Re: Again: UML on s390 (31Bit)

From: Bodo Stroesser
Date: Fri May 13 2005 - 10:13:16 EST


Bodo Stroesser wrote:
Ulrich Weigand wrote:

Bodo Stroesser wrote:


Unfortunately, I guess this will not help. But maybe I'm missing
something, as I don't even understand, what the effect of the
attached patch should be.


Have you tried it?

Meanwhile I've tried.

Your patch absolutely doesn't change host's behavior in the situation,
that is relevant to UML.

I've prepared and attached a small program that easily can reproduce
the problem. I hope this will help to find a viable solution.

Regards
Bodo



AFAICS, after each call to do_signal(),
entry.S will return to user without regs->trap being checked again.
do_signal() is the only place, where regs->trap is checked, and
it will be called on return to user exactly once.


It will be called multiple times if *multiple* signals are pending,
and this is exactly the situation in your problem case (some other
signal is pending after the ptrace intercept SIGTRAP was delievered).

No, that's not the situation, we talk about.

UML runs its child with ptrace(PTRACE_SYSCALL).
The syscall-interceptions do not use *real* signals. Instead, before
and after it calls the syscall-handler, entry.S calls syscall_trace(),
which again uses ptrace_notify() to inform the father.
The father will see an event similar to the child receiving SIGTRAP or
(SIGTRAP|0x80), but there will be no signal queued and do_signal() will
not be called.

UML does all changes to its child on these two interceptions. It reads
syscall-number and register contents from the first syscall-interception,
writes a dummy number to the syscall-number, restarts the child with
ptrace(PTRACE_SYSCALL) and waits until the second interception for the
syscall happens. Next it internally executes its syscall-handler for the
original syscall-number and writes the resulting register contents to
the child. Now syscall-handling in UML is finished and the child is
resumed with ptrace(PTRACE_SYSCALL). Host's do_signal() is not called
while doing all this.

UML does not know, whether a signal is pending or not. It would not
even help, if there would be a way to retrieve this information. A
signal still could come in between retrieving the info and the child
being scheduled after ptrace(PTRACE_SYSCALL).

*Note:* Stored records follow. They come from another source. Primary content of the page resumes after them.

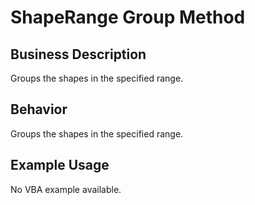 # ShapeRange Group Method

## Business Description
Groups the shapes in the specified range.

## Behavior
Groups the shapes in the specified range.

## Example Usage
No VBA example available.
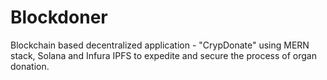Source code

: # Blockdoner
Blockchain based decentralized application - "CrypDonate" using MERN stack, Solana and Infura IPFS to expedite and secure the process of organ donation.
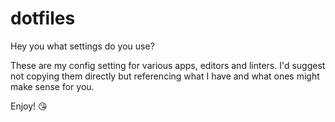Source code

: # dotfiles

Hey you what settings do you use?

These are my config setting for various apps, editors and linters. I'd suggest not copying them directly but referencing what I have and what ones might make sense for you.

Enjoy! 😘
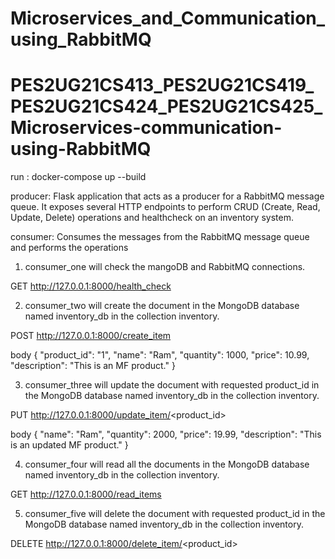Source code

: # Microservices_and_Communication_using_RabbitMQ

# PES2UG21CS413_PES2UG21CS419_PES2UG21CS424_PES2UG21CS425_Microservices-communication-using-RabbitMQ


run : docker-compose up --build

producer:
Flask application that acts as a producer for a RabbitMQ message queue.
It exposes several HTTP endpoints to perform CRUD (Create, Read, Update, Delete) operations and healthcheck on an inventory system.

consumer:
Consumes the messages from the RabbitMQ message queue and performs the operations

1. consumer_one    will check the mangoDB and RabbitMQ connections.

  GET http://127.0.0.1:8000/health_check


2. consumer_two    will create the document in the MongoDB database named inventory_db in the collection inventory.

  POST http://127.0.0.1:8000/create_item

  body
  {
    "product_id": "1",
    "name": "Ram",
    "quantity": 1000,
    "price": 10.99,
    "description": "This is an MF product."
  }


3. consumer_three  will update the document with requested product_id in the MongoDB database named inventory_db in the collection     inventory.

  PUT http://127.0.0.1:8000/update_item/<product_id>

  body
  {
      "name": "Ram",
      "quantity": 2000,
      "price": 19.99,
      "description": "This is an updated MF product."
  }


4. consumer_four   will read all the documents in the MongoDB database named inventory_db in the collection inventory.

  GET http://127.0.0.1:8000/read_items


5. consumer_five   will delete the document with requested product_id in the MongoDB database named inventory_db in the collection inventory.

  DELETE http://127.0.0.1:8000/delete_item/<product_id>


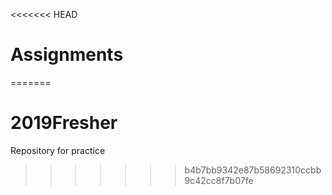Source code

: <<<<<<< HEAD
# Assignments
=======
# 2019Fresher
Repository for practice
>>>>>>> b4b7bb9342e87b58692310ccbb9c42cc8f7b07fe

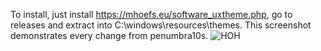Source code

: To install, just install https://mhoefs.eu/software_uxtheme.php, go to releases and extract into C:\windows\resources\themes.
This screenshot demonstrates every change from penumbra10s.
![HOH](https://github.com/Thespikedballofdoom/penumbro10/assets/43627353/93dfdd66-494d-43e3-b3ef-ecc1474aeb34)
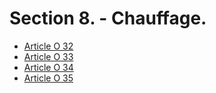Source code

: # Section 8. - Chauffage.

- [Article O 32](article-o-32.md)
- [Article O 33](article-o-33.md)
- [Article O 34](article-o-34.md)
- [Article O 35](article-o-35.md)
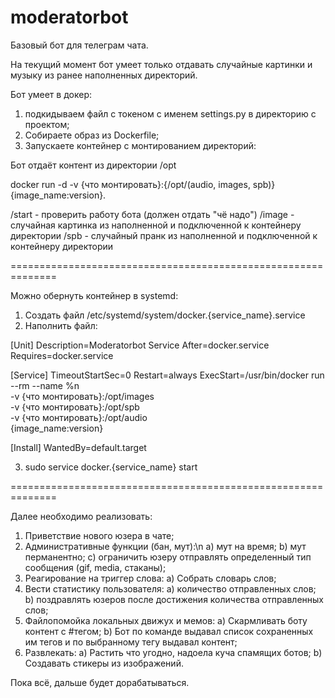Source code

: # moderatorbot
Базовый бот для телеграм чата.

На текущий момент бот умеет только отдавать случайные картинки и музыку из ранее наполненных директорий.

Бот умеет в докер:
1) подкидываем файл с токеном с именем settings.py в директорию с проектом;
2) Собираете образ из Dockerfile;
3) Запускаете контейнер с монтированием директорий:

Бот отдаёт контент из директории /opt

docker run -d -v {что монтировать}:{/opt/(audio, images, spb)} {image_name:version}.

/start - проверить работу бота (должен отдать "чё надо")
/image - случайная картинка из наполненной и подключенной к контейнеру директории
/spb   - случайный пранк из наполненной и подключенной к контейнеру директории

==============================================================

Можно обернуть контейнер в systemd:

1. Создать файл /etc/systemd/system/docker.{service_name}.service
2. Наполнить файл:

[Unit]
Description=Moderatorbot Service
After=docker.service
Requires=docker.service

[Service]
TimeoutStartSec=0
Restart=always
ExecStart=/usr/bin/docker run --rm --name %n \
    -v {что монтировать}:/opt/images \
    -v {что монтировать}:/opt/spb \
    -v {что монтировать}:/opt/audio \
    {image_name:version}

[Install]
WantedBy=default.target

3. sudo service docker.{service_name} start

==============================================================

Далее необходимо реализовать:

1) Приветствие нового юзера в чате;
2) Административные функции (бан, мут):\n
    a) мут на время;
    b) мут перманентно;
    c) ограничить юзеру отправлять определенный тип сообщения (gif, media, стаканы);
3) Реагирование на триггер слова:
    a) Собрать словарь слов;
4) Вести статистику пользователя:
    a) количество отправленных слов;
    b) поздравлять юзеров после достижения количества отправленных слов;
5) Файлопомойка локальных движух и мемов:
    a) Скармливать боту контент с #тегом; 
    b) Бот по команде выдавал список сохраненных им тегов и по выбранному тегу выдавал контент;
6) Развлекать:
    a) Растить что угодно, надоела куча спамящих ботов;
    b) Создавать стикеры из изображений.

Пока всё, дальше будет дорабатываться.
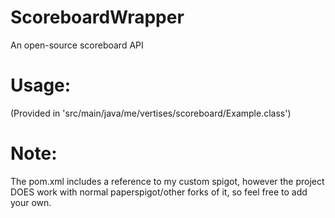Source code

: # ScoreboardWrapper
An open-source scoreboard API

# Usage:
 (Provided in 'src/main/java/me/vertises/scoreboard/Example.class')
 
# Note:
 The pom.xml includes a reference to my custom spigot, however the project DOES work with normal paperspigot/other forks of it, so feel free to add your own.
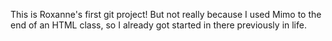 This is Roxanne's first git project! But not really because I used Mimo to the end of an HTML class, so I already got started in there previously in life. 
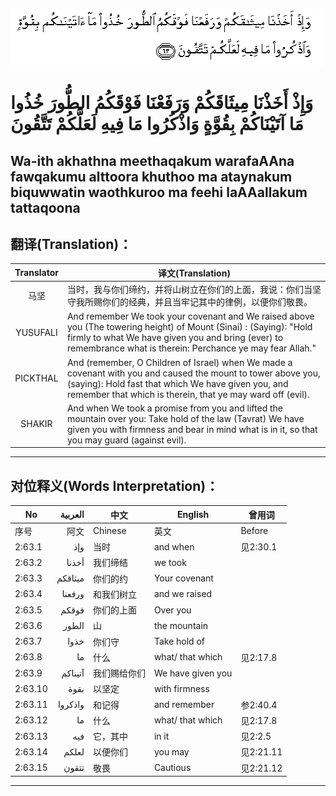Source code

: ![002:063](images/002_063.gif)

#  وَإِذْ أَخَذْنَا مِيثَاقَكُمْ وَرَفَعْنَا فَوْقَكُمُ الطُّورَ خُذُوا مَا آتَيْنَاكُمْ بِقُوَّةٍ وَاذْكُرُوا مَا فِيهِ لَعَلَّكُمْ تَتَّقُونَ 

## Wa-ith akhathna meethaqakum warafaAAna fawqakumu alttoora khuthoo ma ataynakum biquwwatin waothkuroo ma feehi laAAallakum tattaqoona

## 翻译(Translation)：

| Translator | 译文(Translation)                                            |
|:----------:| ------------------------------------------------------------ |
| 马坚       | 当时，我与你们缔约，并将山树立在你们的上面，我说：你们当坚守我所赐你们的经典，并且当牢记其中的律例，以便你们敬畏。 |
| YUSUFALI   | And remember We took your covenant and We raised above you (The towering height) of Mount (Sinai) : (Saying): "Hold firmly to what We have given you and bring (ever) to remembrance what is therein: Perchance ye may fear Allah." |
| PICKTHAL   | And (remember, O Children of Israel) when We made a covenant with you and caused the mount to tower above you, (saying): Hold fast that which We have given you, and remember that which is therein, that ye may ward off (evil). |
| SHAKIR     | And when We took a promise from you and lifted the mountain over you: Take hold of the law (Tavrat) We have given you with firmness and bear in mind what is in it, so that you may guard (against evil). |

---

## 对位释义(Words Interpretation)：

| No      | العربية | 中文         | English           | 曾用词    |
| ------- | -------:| ------------ | ----------------- | --------- |
| 序号    | 阿文    | Chinese      | 英文              | Before    |
| 2:63.1  | وإذ     | 当时         | and when          | 见2:30.1  |
| 2:63.2  | أخذنا   | 我们缔结     | we took           |           |
| 2:63.3  | ميثاقكم | 你们的约     | Your covenant     |           |
| 2:63.4  | ورفعنا  | 和我们树立   | and we raised     |           |
| 2:63.5  | فوقكم   | 你们的上面   | Over you          |           |
| 2:63.6  | الطور   | 山           | the mountain      |           |
| 2:63.7  | خذوا    | 你们守       | Take hold of      |           |
| 2:63.8  | ما      | 什么         | what/ that which  | 见2:17.8  |
| 2:63.9  | آتيناكم | 我们赐给你们 | We have given you |           |
| 2:63.10 | بقوة    | 以坚定       | with firmness     |           |
| 2:63.11 | واذكروا | 和记得       | and remember      | 参2:40.4  |
| 2:63.12 | ما      | 什么         | what/ that which  | 见2:17.8  |
| 2:63.13 | فيه     | 它，其中     | in it             | 见2:2.5   |
| 2:63.14 | لعلكم   | 以便你们     | you may           | 见2:21.11 |
| 2:63.15 | تتقون   | 敬畏         | Cautious          | 见2:21.12 |

---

If there is a signal pending for the child, entry.S now jumps to
sysc_return, which again jumps to sysc_work, which calls do_signal()
exactly once. As trap still indicates a syscall, do_signal() possibly
modifies psw and gpr2, which makes UML fail.

The signal is not related to the syscall. UML does not know, if it is
delivered while returning from syscall, with do_signal() changing
registers, or later, without changes from do_signal(). So UML can't
undo the changes done by do_signal().

To UML the signal is an interrupt, and normally when returning from
interrupt it doesn't want to modify child's psw or gprs. So UML
normally does not modify psw or gprs on signal interceptions.

Having said all this, unfortunately I don't see a way to satisfy UML's
need with the current host implementation.

Regards,
Bodo



So a practical solution should allow to reset regs->trap while the
child is on the first or second syscall interception.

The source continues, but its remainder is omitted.